READING is a joy, but it's also — for so many of us — a map of our future years. How often in conversation a book will come up, snag our curiosity only to trickle back down into that untapped aqueduct upon which so many current books draw. Visits to a bookstore do not always resurrect this moment — for there, amidst the Potter and the Powell, the venti decaf vanilla lattes, an insentient sea of titles swims towards you.
One of the great functions of book criticism, then, is to give you safe passage through these waters to one book worth reading. The same goes for the National Book Critics Circle Award — for thirty-two years the NBCC has tried to pick out and honor the best works of literature. We do not bestow money with this prize, but rather hope a group of working critics drawing upon an association of 700 voices can lend a certain sustaining value to what we chose — particularly by putting copies of the book into hands of readers.
Over time, given how busy and prize cluttered our media has become, this task becomes slightly more difficult — a difficulty which is matched by the trouble one has in picking out a book.

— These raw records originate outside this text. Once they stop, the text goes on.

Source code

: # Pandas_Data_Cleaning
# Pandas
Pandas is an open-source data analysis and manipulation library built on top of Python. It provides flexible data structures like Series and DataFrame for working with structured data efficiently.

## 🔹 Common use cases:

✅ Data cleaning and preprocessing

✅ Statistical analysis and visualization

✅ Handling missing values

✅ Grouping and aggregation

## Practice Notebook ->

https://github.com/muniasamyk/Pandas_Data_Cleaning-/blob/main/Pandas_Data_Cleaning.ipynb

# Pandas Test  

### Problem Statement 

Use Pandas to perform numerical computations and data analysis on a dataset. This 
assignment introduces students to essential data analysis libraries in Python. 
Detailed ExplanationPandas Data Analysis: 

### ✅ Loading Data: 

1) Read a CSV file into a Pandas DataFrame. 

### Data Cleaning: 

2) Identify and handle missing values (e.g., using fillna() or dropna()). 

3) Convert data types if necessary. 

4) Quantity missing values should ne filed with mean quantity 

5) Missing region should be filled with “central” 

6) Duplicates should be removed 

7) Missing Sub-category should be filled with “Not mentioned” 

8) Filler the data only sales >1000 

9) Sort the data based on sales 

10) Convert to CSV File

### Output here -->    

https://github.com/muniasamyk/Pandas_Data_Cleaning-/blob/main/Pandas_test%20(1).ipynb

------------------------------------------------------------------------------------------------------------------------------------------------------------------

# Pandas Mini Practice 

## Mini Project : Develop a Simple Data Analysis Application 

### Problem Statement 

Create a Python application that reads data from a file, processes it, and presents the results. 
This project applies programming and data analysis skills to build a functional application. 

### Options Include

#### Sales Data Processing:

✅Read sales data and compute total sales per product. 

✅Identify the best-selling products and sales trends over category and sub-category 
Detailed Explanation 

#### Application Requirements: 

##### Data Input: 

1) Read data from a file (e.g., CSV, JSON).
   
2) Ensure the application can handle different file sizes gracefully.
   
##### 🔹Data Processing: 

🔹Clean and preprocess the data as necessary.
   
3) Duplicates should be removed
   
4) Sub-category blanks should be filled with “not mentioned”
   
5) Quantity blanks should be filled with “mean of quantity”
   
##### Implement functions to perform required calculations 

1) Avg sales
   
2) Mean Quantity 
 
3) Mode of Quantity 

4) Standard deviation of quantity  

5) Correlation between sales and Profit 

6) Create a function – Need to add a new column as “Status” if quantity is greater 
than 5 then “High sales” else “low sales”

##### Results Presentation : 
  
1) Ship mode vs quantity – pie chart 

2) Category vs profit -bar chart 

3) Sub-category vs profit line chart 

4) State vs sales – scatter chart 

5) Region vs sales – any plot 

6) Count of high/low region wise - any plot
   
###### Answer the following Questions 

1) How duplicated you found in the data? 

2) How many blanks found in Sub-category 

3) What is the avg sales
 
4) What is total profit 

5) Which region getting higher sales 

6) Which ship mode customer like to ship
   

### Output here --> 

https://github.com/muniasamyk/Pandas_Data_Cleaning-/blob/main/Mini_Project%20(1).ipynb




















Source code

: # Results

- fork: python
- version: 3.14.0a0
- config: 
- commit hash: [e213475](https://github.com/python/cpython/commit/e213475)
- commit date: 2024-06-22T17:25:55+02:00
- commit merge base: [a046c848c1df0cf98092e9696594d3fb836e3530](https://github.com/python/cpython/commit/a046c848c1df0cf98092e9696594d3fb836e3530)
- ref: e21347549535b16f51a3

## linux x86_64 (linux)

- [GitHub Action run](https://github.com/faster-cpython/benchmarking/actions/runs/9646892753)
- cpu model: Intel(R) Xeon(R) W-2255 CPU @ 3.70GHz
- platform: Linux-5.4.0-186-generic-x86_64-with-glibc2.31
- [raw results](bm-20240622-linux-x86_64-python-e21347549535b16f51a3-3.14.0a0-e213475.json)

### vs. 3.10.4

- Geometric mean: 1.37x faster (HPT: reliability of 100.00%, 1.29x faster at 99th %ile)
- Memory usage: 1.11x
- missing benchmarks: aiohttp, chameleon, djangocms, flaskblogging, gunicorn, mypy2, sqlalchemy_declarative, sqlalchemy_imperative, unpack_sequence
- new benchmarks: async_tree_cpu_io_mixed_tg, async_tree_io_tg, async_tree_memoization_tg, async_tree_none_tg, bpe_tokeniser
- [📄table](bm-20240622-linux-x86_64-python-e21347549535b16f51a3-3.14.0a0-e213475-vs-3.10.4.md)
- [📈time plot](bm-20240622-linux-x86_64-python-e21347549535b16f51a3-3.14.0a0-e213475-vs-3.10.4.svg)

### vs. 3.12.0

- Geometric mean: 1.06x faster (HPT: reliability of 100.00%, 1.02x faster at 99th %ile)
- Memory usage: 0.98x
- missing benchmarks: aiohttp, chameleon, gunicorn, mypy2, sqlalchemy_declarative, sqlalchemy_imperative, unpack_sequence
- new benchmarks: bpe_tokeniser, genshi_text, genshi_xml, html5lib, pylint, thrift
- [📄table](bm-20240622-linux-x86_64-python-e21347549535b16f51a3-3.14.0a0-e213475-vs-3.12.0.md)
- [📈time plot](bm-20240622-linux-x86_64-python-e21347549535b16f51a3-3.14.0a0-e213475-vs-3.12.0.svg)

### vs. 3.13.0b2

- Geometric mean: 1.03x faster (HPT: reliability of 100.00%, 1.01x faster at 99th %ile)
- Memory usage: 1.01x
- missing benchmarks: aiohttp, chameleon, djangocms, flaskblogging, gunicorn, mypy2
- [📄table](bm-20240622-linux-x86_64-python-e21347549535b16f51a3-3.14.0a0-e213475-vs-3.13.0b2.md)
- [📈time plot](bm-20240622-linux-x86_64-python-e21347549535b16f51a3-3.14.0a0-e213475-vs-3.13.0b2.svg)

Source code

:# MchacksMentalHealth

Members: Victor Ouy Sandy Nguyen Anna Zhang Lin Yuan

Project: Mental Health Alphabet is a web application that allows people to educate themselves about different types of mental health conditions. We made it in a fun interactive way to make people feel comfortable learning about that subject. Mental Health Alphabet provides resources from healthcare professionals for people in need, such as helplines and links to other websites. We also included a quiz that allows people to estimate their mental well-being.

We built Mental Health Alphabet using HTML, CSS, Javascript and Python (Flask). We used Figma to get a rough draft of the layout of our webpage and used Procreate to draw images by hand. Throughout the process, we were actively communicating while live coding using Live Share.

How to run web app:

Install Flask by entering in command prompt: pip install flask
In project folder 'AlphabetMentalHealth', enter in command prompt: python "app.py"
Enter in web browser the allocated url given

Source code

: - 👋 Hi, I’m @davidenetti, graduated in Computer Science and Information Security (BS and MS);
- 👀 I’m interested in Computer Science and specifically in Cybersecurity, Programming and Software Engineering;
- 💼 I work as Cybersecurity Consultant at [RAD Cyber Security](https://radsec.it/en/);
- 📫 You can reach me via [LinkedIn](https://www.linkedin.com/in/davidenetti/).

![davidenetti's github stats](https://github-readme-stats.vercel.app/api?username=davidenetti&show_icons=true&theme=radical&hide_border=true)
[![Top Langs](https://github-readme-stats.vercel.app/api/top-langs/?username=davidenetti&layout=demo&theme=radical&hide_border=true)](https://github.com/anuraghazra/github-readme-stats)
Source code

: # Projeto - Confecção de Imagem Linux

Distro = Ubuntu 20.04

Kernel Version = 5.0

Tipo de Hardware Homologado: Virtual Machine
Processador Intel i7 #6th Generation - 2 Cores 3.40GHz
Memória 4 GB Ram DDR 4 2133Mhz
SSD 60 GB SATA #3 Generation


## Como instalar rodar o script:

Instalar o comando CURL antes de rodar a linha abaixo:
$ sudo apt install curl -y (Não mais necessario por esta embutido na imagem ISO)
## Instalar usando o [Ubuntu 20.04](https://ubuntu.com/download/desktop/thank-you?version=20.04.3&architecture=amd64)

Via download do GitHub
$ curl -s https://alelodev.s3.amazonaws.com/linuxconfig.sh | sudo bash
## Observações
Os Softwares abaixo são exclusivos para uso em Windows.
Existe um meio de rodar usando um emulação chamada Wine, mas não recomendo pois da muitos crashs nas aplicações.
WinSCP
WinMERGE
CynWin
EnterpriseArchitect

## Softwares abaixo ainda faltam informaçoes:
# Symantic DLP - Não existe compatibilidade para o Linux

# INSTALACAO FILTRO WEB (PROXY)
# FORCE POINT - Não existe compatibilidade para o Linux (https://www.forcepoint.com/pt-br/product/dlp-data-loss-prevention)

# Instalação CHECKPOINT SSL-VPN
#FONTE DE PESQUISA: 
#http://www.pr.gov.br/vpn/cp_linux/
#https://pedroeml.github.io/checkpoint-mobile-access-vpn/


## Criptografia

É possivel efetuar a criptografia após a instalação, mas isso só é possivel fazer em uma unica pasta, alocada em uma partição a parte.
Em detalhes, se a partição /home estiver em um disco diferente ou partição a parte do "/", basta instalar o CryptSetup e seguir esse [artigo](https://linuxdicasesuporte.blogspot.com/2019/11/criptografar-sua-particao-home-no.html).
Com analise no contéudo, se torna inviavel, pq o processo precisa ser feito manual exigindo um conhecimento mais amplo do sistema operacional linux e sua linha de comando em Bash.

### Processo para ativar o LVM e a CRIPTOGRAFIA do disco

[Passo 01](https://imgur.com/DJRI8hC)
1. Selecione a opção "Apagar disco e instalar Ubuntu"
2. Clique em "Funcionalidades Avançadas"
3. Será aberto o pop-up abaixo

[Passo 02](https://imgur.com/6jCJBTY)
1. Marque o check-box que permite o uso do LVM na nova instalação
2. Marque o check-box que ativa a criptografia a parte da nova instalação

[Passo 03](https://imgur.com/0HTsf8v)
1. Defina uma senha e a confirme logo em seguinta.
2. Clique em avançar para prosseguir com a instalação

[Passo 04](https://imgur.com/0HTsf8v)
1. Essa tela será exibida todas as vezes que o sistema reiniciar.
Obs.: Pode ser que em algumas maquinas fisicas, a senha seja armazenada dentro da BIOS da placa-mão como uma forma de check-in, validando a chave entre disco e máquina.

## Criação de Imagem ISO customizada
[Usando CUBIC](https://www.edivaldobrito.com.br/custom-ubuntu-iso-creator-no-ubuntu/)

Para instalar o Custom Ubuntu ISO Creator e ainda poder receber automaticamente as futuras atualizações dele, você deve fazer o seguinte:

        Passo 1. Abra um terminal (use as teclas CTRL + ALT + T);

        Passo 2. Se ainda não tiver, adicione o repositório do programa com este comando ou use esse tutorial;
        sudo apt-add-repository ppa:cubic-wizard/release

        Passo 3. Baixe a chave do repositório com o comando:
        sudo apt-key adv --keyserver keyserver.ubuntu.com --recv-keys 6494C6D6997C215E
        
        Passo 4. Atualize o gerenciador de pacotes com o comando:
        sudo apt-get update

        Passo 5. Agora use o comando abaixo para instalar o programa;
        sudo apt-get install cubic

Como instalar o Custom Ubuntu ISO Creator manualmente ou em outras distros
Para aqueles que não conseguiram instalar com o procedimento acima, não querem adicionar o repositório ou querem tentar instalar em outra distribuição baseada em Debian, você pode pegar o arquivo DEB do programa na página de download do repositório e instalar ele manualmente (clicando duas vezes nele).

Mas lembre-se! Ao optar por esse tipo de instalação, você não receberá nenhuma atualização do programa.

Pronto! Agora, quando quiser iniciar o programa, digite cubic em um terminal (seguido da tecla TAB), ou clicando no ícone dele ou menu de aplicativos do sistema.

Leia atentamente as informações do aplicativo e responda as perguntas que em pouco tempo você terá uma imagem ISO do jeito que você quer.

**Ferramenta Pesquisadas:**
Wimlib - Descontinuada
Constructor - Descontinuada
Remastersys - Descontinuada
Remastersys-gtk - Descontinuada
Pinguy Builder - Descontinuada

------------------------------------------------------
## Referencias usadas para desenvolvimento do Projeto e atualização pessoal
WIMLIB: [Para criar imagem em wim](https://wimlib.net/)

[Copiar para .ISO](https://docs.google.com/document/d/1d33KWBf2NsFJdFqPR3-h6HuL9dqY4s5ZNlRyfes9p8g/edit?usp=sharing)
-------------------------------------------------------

What to read? Here is our not-so-modest, pie in the sky solution. For the next ten years, the NBCC will be dedicating one week of this blog to one of our former finalists or winners. Each week you will find original essays, interviews, remembrances of the author, Q&As with critics and links to reviews which appeared upon publication for all 658 of our former finalists and winners, from Elizabeth Hardwick's novel “Sleepless Nights” to Robert Duncan's volume, “Ground Work,” and everything in between.
Our first essay — Adam Kirsch writing on Robert Lowell's 1977 poetry winner, “Day by Day” — will appear tomorrow, kicking off a Lowell week, followed by pieces by numerous Balakian criticism winners, award-winning novelists, poets, authors of narrative nonfiction, biographers, and several NBCC winning authors. Many of these pieces will be written by current NBCC members as well. Time being infinite, we invite you to read along and chime in. But for those of you who do sleep, eat and work on occasion, we hope this just makes for good reading. In an ideal world, we'd have time read all of these books. But as Virginia Woolf wrote to a friend in 1932, “The divine delight of a really good review is that one has read the book.”